The most gratifying thing from the writing I've done, whether it's in this blog or in the book I wrote, has been getting comments like that. I can't count the number of times that teachers approached me personally or wrote me letters telling me something to the effect that they felt like they could have written the book I wrote because it expressed exactly what they had been thinking. When I heard things like that, I felt like I had succeeded in what I was trying to do.

There are a lot of teachers who agree that one of the biggest problems in American education is that there are a lot of kids who don't try very hard, and that there are a lot of forces in our society that push them in that direction. There are a lot of teachers who agree about the disastrous effects that disruptive and apathetic students have on other kids stuck in classes with them. There are a lot of teachers who are frustrated because they lack the power to do anything meaningful to deal with these problems and they are expected to provide quality educational opportunities to all their kids despite them. I believe that unless something is done about these problems, education--at least in public schools--will never improve significantly no matter what other nifty reforms are imposed upon us. I've found that there are a lot of teacher who feel the same way.

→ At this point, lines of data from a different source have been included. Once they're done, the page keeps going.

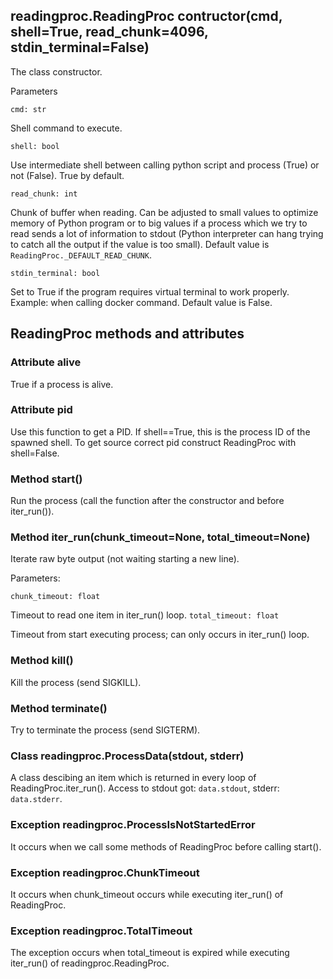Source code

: ## readingproc.ReadingProc contructor(cmd, shell=True, read_chunk=4096, stdin_terminal=False)
The class constructor.

Parameters

`cmd: str`

Shell command to execute.

`shell: bool`

Use intermediate shell between calling python script and process (True) or not (False). True by default.

`read_chunk: int`

Chunk of buffer when reading. Can be adjusted to small values to optimize memory of Python program or to big values if a process which we try to read sends a lot of information to stdout (Python interpreter can hang trying to catch all the output if the value is too small). Default value is `ReadingProc._DEFAULT_READ_CHUNK`.

`stdin_terminal: bool`

Set to True if the program requires virtual terminal to work properly. Example: when calling docker command. Default value is False.

## ReadingProc methods and attributes

### Attribute alive
True if a process is alive.

### Attribute pid
Use this function to get a PID.
If shell==True, this is the process ID of the spawned shell.
To get source correct pid construct ReadingProc with shell=False.

### Method start()
Run the process (call the function after the constructor and before iter_run()).

### Method iter_run(chunk_timeout=None, total_timeout=None)

Iterate raw byte output (not waiting starting a new line).

Parameters:

`chunk_timeout: float`

Timeout to read one item in iter_run() loop.
`total_timeout: float`

Timeout from start executing process; can only occurs in iter_run() loop.

### Method kill()
Kill the process (send SIGKILL).

### Method terminate()
Try to terminate the process (send SIGTERM).

### Class readingproc.ProcessData(stdout, stderr)
A class descibing an item which is returned in every loop of ReadingProc.iter_run(). Access to stdout got: `data.stdout`, stderr: `data.stderr`.

### Exception readingproc.ProcessIsNotStartedError
It occurs when we call some methods of ReadingProc before calling start().

### Exception readingproc.ChunkTimeout
It occurs when chunk_timeout occurs while executing iter_run() of ReadingProc.

### Exception readingproc.TotalTimeout
The exception occurs when total_timeout is expired while executing iter_run() of readingproc.ReadingProc.

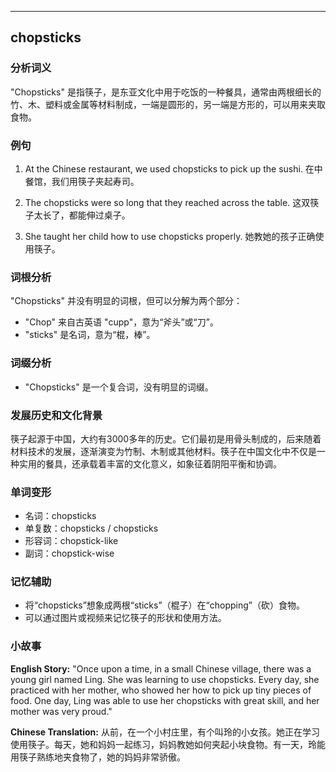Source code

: 
---------------
## chopsticks
### 分析词义
"Chopsticks" 是指筷子，是东亚文化中用于吃饭的一种餐具，通常由两根细长的竹、木、塑料或金属等材料制成，一端是圆形的，另一端是方形的，可以用来夹取食物。

### 例句
1. At the Chinese restaurant, we used chopsticks to pick up the sushi.
   在中餐馆，我们用筷子夹起寿司。

2. The chopsticks were so long that they reached across the table.
   这双筷子太长了，都能伸过桌子。

3. She taught her child how to use chopsticks properly.
   她教她的孩子正确使用筷子。

### 词根分析
"Chopsticks" 并没有明显的词根，但可以分解为两个部分：
- "Chop" 来自古英语 "cupp"，意为“斧头”或“刀”。
- "sticks" 是名词，意为“棍，棒”。

### 词缀分析
- "Chopsticks" 是一个复合词，没有明显的词缀。

### 发展历史和文化背景
筷子起源于中国，大约有3000多年的历史。它们最初是用骨头制成的，后来随着材料技术的发展，逐渐演变为竹制、木制或其他材料。筷子在中国文化中不仅是一种实用的餐具，还承载着丰富的文化意义，如象征着阴阳平衡和协调。

### 单词变形
- 名词：chopsticks
- 单复数：chopsticks / chopsticks
- 形容词：chopstick-like
- 副词：chopstick-wise

### 记忆辅助
- 将“chopsticks”想象成两根“sticks”（棍子）在“chopping”（砍）食物。
- 可以通过图片或视频来记忆筷子的形状和使用方法。

### 小故事
**English Story:**
"Once upon a time, in a small Chinese village, there was a young girl named Ling. She was learning to use chopsticks. Every day, she practiced with her mother, who showed her how to pick up tiny pieces of food. One day, Ling was able to use her chopsticks with great skill, and her mother was very proud."

**Chinese Translation:**
从前，在一个小村庄里，有个叫玲的小女孩。她正在学习使用筷子。每天，她和妈妈一起练习，妈妈教她如何夹起小块食物。有一天，玲能用筷子熟练地夹食物了，她的妈妈非常骄傲。

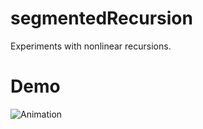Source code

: # segmentedRecursion
Experiments with nonlinear recursions.

# Demo
![Animation](https://github.com/evernost/segmentedRecursion/assets/106398901/13acaeef-de39-4e04-9053-48b66705523b)
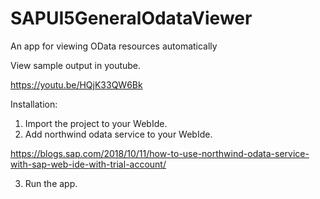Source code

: # SAPUI5GeneralOdataViewer
An app for viewing OData resources automatically

View sample output in youtube.

https://youtu.be/HQjK33QW6Bk


Installation:
1. Import the project to your WebIde.
2. Add northwind odata service to your WebIde.

https://blogs.sap.com/2018/10/11/how-to-use-northwind-odata-service-with-sap-web-ide-with-trial-account/

3. Run the app. 
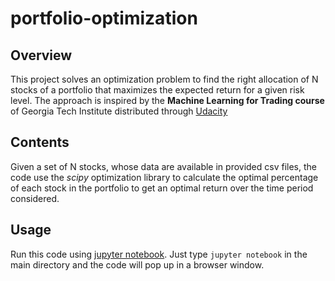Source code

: # portfolio-optimization

## Overview

This project solves an optimization problem to find the right allocation of N stocks of a portfolio that maximizes the expected return for a given risk level. 
The approach is inspired by the **Machine Learning for Trading course** of Georgia Tech Institute distributed through [Udacity](https://classroom.udacity.com/courses/ud501) 


## Contents

Given a set of N stocks, whose data are available in provided csv files, the code use the *scipy* optimization library to calculate the optimal percentage of each stock in the portfolio to get an optimal return over the time period considered. 


## Usage

Run this code using [jupyter notebook](http://jupyter.readthedocs.io/en/latest/install.html). Just type `jupyter notebook` in the main directory and the code will pop up in a browser window.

I don't mean to speak for Denine, but I think she was expressing that sentiment when she also said this:
"I feel like I am at a total loss when it comes to solutions for so many of the problems in public education. I feel like most of my fellow teachers have given up and just accept things as they are. They all just tell me that I will do the same thing, too, in a few years when I realize that things are not going to change."

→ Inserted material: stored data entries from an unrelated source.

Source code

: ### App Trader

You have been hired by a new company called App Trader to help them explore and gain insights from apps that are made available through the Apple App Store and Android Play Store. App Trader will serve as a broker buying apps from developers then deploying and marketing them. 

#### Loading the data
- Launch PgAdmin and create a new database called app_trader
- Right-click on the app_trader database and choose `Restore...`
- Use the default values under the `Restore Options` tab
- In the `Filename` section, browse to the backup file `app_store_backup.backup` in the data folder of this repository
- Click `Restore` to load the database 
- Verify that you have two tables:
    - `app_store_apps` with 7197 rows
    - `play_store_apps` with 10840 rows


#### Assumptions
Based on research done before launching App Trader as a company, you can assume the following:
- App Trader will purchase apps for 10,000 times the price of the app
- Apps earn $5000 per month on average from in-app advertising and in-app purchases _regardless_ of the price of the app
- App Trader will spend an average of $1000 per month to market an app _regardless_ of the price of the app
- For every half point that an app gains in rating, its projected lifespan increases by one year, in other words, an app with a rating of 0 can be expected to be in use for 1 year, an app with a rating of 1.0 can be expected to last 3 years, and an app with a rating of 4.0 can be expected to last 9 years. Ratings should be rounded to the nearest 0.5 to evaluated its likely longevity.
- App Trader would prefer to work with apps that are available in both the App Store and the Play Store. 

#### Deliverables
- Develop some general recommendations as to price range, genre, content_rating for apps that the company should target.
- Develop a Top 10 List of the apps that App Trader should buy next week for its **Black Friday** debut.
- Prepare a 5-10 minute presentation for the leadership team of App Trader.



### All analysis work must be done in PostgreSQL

In a couple of posts in the past, I have expressed my frustration about discussing educational issues with non-teachers. Some non-teachers get offended by this, but I'm really not trying to give offense. I'm not saying that non-teachers have no right to an opinion on educational matters, and I'm not even saying that because they have never taught in a classroom that their opinions automatically have less validity than teachers. In fact, on some educational issues, they might even have more. Nevertheless, the experience of being in a classroom day after day does matter. It does give one a perspective on some things in education that you can't possibly have without it. Why does it seem like that perspective is ignored?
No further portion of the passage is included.